Cuatro nominaciones a los Goya, cinco a los Annie, premio a la mejor animación europea… ¿Cómo está viviendo esta gran acogida?

-Con una sonrisa permanente. Afortunadamente, Robot Dreams gusta mucho al público. Para el equipo, por ejemplo, fueron vitales el Premio del público en Sitges y el Premio a la mejor animación europea, pero las nominaciones también nos emocionan. En especial los Annie, que son los grandes premios de animación. Que esté nominado en la misma categoría que Miyazaki es un honor. Este proceso es muy luminoso y ojalá que nos acerque a la carrera de los Oscar.

¿Cuál considera que es el sello de Pablo Berger?

-Me gustaría pensar que si hay espectadores que han seguido mi trayectoria, crean que mi objetivo siempre ha sido sorprender. Torremolinos 73, Blancanieves, Abracadabra y Robot Dreams no tienen nada que ver entre ellas y, sin embargo, las cuatro son mías. Yo hago las películas, en primera instancia, para mí y no quiero aburrirme. Es cierto que tienen un ADN común, que es una historia dramática donde hay amor, humor y emoción, pero, sobre todo, hay mucha música. Esos ingredientes siempre están en todas mis películas, aunque su aspecto es distinto. No pretendo hacer que mis películas sean reconocibles. Otra cosa que me interesa mucho es la imagen y, por tanto, la ausencia de voz. Los diálogos suelen ser escuetos porque en mis películas prima el poder de la imagen y la música.

¿Cómo un chico de Bilbao llega a Nueva York y logra esta trayectoria como cineasta?

-El cine siempre ha sido parte de mí. Quizá porque la climatología del norte siempre anima a ir al cine [se ríe]. Yo crecí en las salas de cine y recuerdo que la primera noción que tuve de que había alguien detrás de las cámaras fue cuando vi Tiburón, de Steven Spielberg. Por otro lado, me viene a la cabeza Moebius, que es sin duda el mejor dibujante de todos los tiempos. Para mí los directores somos contadores de historias, somos el resultado de lo que hemos consumido, y yo siempre quise fijarme en todo y estar alerta a lo que estaba sucediendo a mi alrededor. Era un niño curioso. Hoy en día sigo con esa dinámica. En cuanto a Nueva York, a finales de los 80 saqué Mama, que es un corto que tuvo mucho éxito, o al menos el suficiente para que ganara el festival de Alcalá.
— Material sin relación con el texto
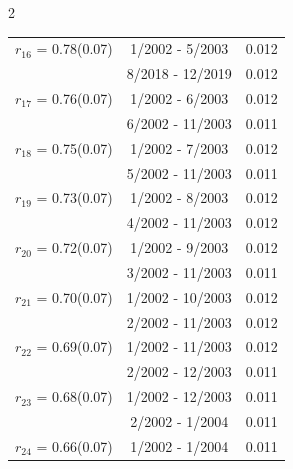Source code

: \begin{multicols}{2}
{\begin{tabular}{ccc}
  $r_{16}$ = 0.78(0.07) &       1/2002 -  5/2003 &        0.012   \vspace{-.10in} \\  
&        8/2018 - 12/2019 &        0.012  \vspace{-.02in} \\ \hline 
  $r_{17}$ = 0.76(0.07) &       1/2002 -  6/2003 &        0.012   \vspace{-.10in} \\  
&        6/2002 - 11/2003 &        0.011  \vspace{-.02in} \\ \hline 
  $r_{18}$ = 0.75(0.07) &       1/2002 -  7/2003 &        0.012   \vspace{-.10in} \\  
&        5/2002 - 11/2003 &        0.011  \vspace{-.02in} \\ \hline 
  $r_{19}$ = 0.73(0.07) &       1/2002 -  8/2003 &        0.012   \vspace{-.10in} \\  
&        4/2002 - 11/2003 &        0.012  \vspace{-.02in} \\ \hline 
  $r_{20}$ = 0.72(0.07) &       1/2002 -  9/2003 &        0.012   \vspace{-.10in} \\  
&        3/2002 - 11/2003 &        0.011  \vspace{-.02in} \\ \hline 
  $r_{21}$ = 0.70(0.07) &       1/2002 - 10/2003 &        0.012   \vspace{-.10in} \\  
&        2/2002 - 11/2003 &        0.012  \vspace{-.02in} \\ \hline 
  $r_{22}$ = 0.69(0.07) &       1/2002 - 11/2003 &        0.012   \vspace{-.10in} \\  
&        2/2002 - 12/2003 &        0.011  \vspace{-.02in} \\ \hline 
  $r_{23}$ = 0.68(0.07) &       1/2002 - 12/2003 &        0.011   \vspace{-.10in} \\  
&        2/2002 -  1/2004 &        0.011  \vspace{-.02in} \\ \hline 
  $r_{24}$ = 0.66(0.07) &       1/2002 -  1/2004 &        0.011   \vspace{-.10in} \\  

\end{tabular}}
\end{multicols}
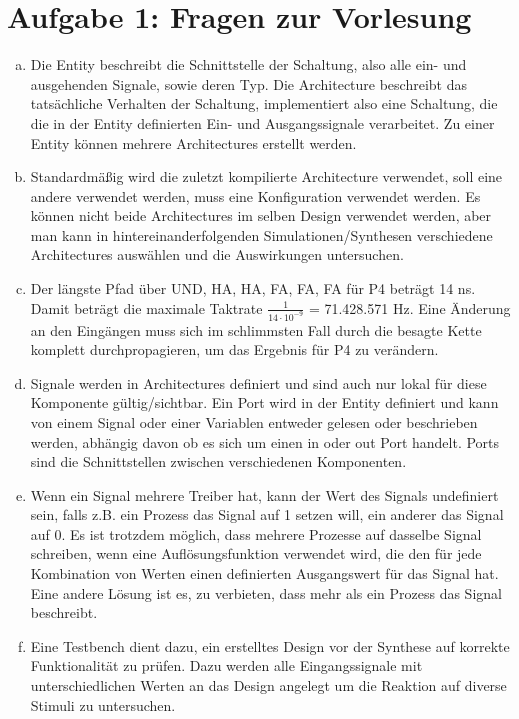 \documentclass[a4paper]{scrartcl}
\begin{document}
	
	\section*{Aufgabe 1: Fragen zur Vorlesung}
	
	\begin{enumerate}[(a)]
		\item Die Entity beschreibt die Schnittstelle der Schaltung, also alle ein- und ausgehenden Signale, sowie deren Typ. Die Architecture beschreibt das tatsächliche Verhalten der Schaltung, implementiert also eine Schaltung, die die in der Entity definierten Ein- und Ausgangssignale verarbeitet. Zu einer Entity können mehrere Architectures erstellt werden.
		
		\item Standardmäßig wird die zuletzt kompilierte Architecture verwendet, soll eine andere verwendet werden, muss eine Konfiguration verwendet werden. Es können nicht beide Architectures im selben Design verwendet werden, aber man kann in hintereinanderfolgenden Simulationen/Synthesen verschiedene Architectures auswählen und die Auswirkungen untersuchen.
		
		
		\item Der längste Pfad über UND, HA, HA, FA, FA, FA für P4 beträgt 14 ns. Damit beträgt die maximale Taktrate $\frac{1}{14\cdot10^{-9}}$ = 71.428.571 Hz. Eine Änderung an den Eingängen muss sich im schlimmsten Fall durch die besagte Kette komplett durchpropagieren, um das Ergebnis für P4 zu verändern.
		
		\item Signale werden in Architectures definiert und sind auch nur lokal für diese Komponente gültig/sichtbar. Ein Port wird in der Entity definiert und kann von einem Signal oder einer Variablen entweder gelesen oder beschrieben werden, abhängig davon ob es sich um einen in oder out Port handelt. Ports sind die Schnittstellen zwischen verschiedenen Komponenten.
		
		\item Wenn ein Signal mehrere Treiber hat, kann der Wert des Signals undefiniert sein, falls z.B. ein Prozess das Signal auf 1 setzen will, ein anderer das Signal auf 0. Es ist trotzdem möglich, dass mehrere Prozesse auf dasselbe Signal schreiben, wenn eine Auflösungsfunktion verwendet wird, die den für jede Kombination von Werten einen definierten Ausgangswert für das Signal hat. Eine andere Lösung ist es, zu verbieten, dass mehr als ein Prozess das Signal beschreibt.
		
		\item  Eine Testbench dient dazu, ein erstelltes Design vor der Synthese auf korrekte Funktionalität zu prüfen. Dazu werden alle Eingangssignale mit unterschiedlichen Werten an das Design angelegt um die Reaktion auf diverse Stimuli zu untersuchen.		
	
	\end{enumerate}
\end{document}
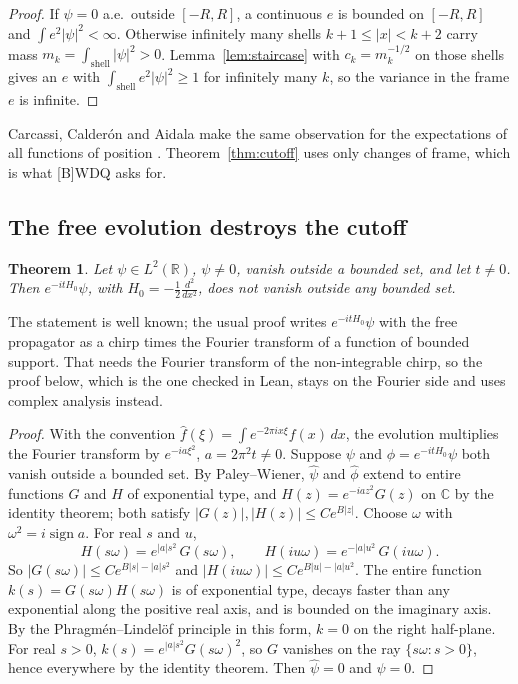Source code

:\documentclass[11pt]{article}
\newtheorem{theorem}{Theorem}[section]
\theoremstyle{remark}
\begin{document}
\begin{proof}
  If $\psi = 0$ a.e.\ outside $[-R,R]$, a continuous $e$ is bounded on $[-R,R]$ and
  $\int e^2|\psi|^2 < \infty$. Otherwise infinitely many shells $k+1 \le |x| < k+2$ carry mass
  $m_k = \int_{\text{shell}}|\psi|^2 > 0$. Lemma~\ref{lem:staircase} with $c_k = m_k^{-1/2}$ on
  those shells gives an $e$ with $\int_{\text{shell}} e^2|\psi|^2 \ge 1$ for infinitely many $k$,
  so the variance in the frame $e$ is infinite.
\end{proof}

Carcassi, Calderón and Aidala make the same observation for the expectations of all functions of
position \cite[Appendix, Sec.~VIII]{cca}. Theorem~\ref{thm:cutoff} uses only changes of frame,
which is what [B]WDQ asks for.

\subsection{The free evolution destroys the cutoff}

\begin{theorem}\label{thm:evolution}
  Let $\psi \in L^2(\mathbb R)$, $\psi \ne 0$, vanish outside a bounded set, and let $t \ne 0$.
  Then $e^{-itH_0}\psi$, with $H_0 = -\frac12\frac{d^2}{dx^2}$, does not vanish outside any
  bounded set.
\end{theorem}

The statement is well known; the usual proof writes $e^{-itH_0}\psi$ with the free propagator as
a chirp times the Fourier transform of a function of bounded support. That needs the Fourier
transform of the non-integrable chirp, so the proof below, which is the one checked in Lean,
stays on the Fourier side and uses complex analysis instead.

\begin{proof}
  With the convention $\hat f(\xi) = \int e^{-2\pi i x\xi} f(x)\,dx$, the evolution multiplies
  the Fourier transform by $e^{-ia\xi^2}$, $a = 2\pi^2 t \ne 0$. Suppose $\psi$ and
  $\phi = e^{-itH_0}\psi$ both vanish outside a bounded set. By Paley--Wiener, $\hat\psi$ and
  $\hat\phi$ extend to entire functions $G$ and $H$ of exponential type, and
  $H(z) = e^{-iaz^2}G(z)$ on $\mathbb C$ by the identity theorem; both satisfy
  $|G(z)|, |H(z)| \le Ce^{B|z|}$. Choose $\omega$ with $\omega^2 = i\operatorname{sign}a$. For
  real $s$ and $u$,
  \[
    H(s\omega) = e^{|a|s^2}\,G(s\omega), \qquad H(iu\omega) = e^{-|a|u^2}\,G(iu\omega).
  \]
  So $|G(s\omega)| \le Ce^{B|s| - |a|s^2}$ and $|H(iu\omega)| \le Ce^{B|u| - |a|u^2}$. The entire
  function $k(s) = G(s\omega)H(s\omega)$ is of exponential type, decays faster than any
  exponential along the positive real axis, and is bounded on the imaginary axis. By the
  Phragmén--Lindelöf principle in this form, $k = 0$ on the right half-plane. For real $s > 0$,
  $k(s) = e^{|a|s^2}G(s\omega)^2$, so $G$ vanishes on the ray $\{s\omega : s > 0\}$, hence
  everywhere by the identity theorem. Then $\hat\psi = 0$ and $\psi = 0$.
\end{proof}
\end{document}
Tuve la suerte de que me dieron una beca de la Diputación de Bizkaia, por lo que con 25 años me fui a estudiar Cine a Nueva York. Fue una experiencia vital porque aprendí todo sobre cine y dejé mi vida y descubrí que había un mundo fuera de la casa de mis padres de Bilbao. Tras diez años allí, escribí mi primer guion, Torremolinos 73, que me trajo de vuelta a España. Lo recuerdo con mucha nostalgia, como Dog. Yo también fui ese perro solitario que conoció el amor, el desamor, la amistad…

¿Tiene algún proyecto en mente?

-Ahora estamos con la promoción internacional de Robot Dreams y me toca seguir con megáfono en mano acompañando a Robot y Dog por el mundo. Y lo hago feliz, pero tengo ganas de que el ritmo baje y ponerme con un nuevo proyecto. Desde luego, llevará mi ADN, pero ante todo quiero sorprenderme. Si no me da miedo el proyecto, si no tengo un aliciente, no va a funcionar. Me gusta mucho salir de mi zona de confort.